[[ Provided data, beginning ]]

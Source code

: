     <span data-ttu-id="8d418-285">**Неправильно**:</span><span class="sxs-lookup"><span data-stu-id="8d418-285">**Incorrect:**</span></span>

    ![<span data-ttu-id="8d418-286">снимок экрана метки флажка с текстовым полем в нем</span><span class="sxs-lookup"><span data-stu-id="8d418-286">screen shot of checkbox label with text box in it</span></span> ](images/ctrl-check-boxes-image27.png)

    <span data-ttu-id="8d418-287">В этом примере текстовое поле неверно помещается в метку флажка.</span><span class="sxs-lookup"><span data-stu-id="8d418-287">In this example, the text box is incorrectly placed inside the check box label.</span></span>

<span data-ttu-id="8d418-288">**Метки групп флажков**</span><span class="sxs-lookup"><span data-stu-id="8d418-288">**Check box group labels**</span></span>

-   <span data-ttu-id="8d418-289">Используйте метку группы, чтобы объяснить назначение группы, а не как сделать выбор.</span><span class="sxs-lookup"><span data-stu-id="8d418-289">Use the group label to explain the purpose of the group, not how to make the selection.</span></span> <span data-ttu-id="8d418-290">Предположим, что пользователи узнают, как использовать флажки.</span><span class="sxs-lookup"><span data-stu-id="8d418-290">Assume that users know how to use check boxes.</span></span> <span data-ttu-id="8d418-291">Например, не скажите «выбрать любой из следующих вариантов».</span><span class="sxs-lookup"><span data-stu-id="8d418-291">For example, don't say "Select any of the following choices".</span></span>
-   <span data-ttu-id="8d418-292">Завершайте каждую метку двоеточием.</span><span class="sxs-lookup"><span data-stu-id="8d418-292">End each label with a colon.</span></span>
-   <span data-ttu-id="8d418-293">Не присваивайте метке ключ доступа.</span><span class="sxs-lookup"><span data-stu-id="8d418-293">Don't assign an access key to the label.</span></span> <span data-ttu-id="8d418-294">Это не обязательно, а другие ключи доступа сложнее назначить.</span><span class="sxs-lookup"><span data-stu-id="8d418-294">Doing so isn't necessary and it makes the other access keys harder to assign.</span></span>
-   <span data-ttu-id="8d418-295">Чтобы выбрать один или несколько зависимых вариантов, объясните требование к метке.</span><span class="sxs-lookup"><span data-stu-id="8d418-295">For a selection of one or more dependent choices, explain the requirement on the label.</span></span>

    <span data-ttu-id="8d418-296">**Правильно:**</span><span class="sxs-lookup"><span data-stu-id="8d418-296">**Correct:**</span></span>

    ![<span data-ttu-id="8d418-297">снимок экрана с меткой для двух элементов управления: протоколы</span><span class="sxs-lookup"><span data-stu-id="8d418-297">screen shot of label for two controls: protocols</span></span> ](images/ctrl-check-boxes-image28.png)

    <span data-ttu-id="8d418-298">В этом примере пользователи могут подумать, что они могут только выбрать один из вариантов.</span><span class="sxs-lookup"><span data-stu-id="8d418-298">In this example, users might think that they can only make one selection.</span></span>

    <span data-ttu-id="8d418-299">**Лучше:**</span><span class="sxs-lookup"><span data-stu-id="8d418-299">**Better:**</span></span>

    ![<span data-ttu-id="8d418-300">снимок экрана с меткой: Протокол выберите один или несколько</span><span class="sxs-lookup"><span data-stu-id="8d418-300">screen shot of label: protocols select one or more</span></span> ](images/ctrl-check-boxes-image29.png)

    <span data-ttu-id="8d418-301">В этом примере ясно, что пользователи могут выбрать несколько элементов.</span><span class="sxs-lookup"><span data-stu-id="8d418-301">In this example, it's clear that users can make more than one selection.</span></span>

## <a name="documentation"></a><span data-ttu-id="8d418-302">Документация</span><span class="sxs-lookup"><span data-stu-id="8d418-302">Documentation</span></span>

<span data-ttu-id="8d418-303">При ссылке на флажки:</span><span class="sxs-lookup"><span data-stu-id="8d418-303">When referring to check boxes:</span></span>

[[ Provided data, end ]]

** About this exercise **
The answer must hold exactly the lines of the entries above, from the first line through the line that contains "in it</span></span> ](images/ctrl-check-boxes-image27.png)", and no others.

** Written answer **
Source code

:     <span data-ttu-id="8d418-285">**Неправильно**:</span><span class="sxs-lookup"><span data-stu-id="8d418-285">**Incorrect:**</span></span>

    ![<span data-ttu-id="8d418-286">снимок экрана метки флажка с текстовым полем в нем</span><span class="sxs-lookup"><span data-stu-id="8d418-286">screen shot of checkbox label with text box in it</span></span> ](images/ctrl-check-boxes-image27.png)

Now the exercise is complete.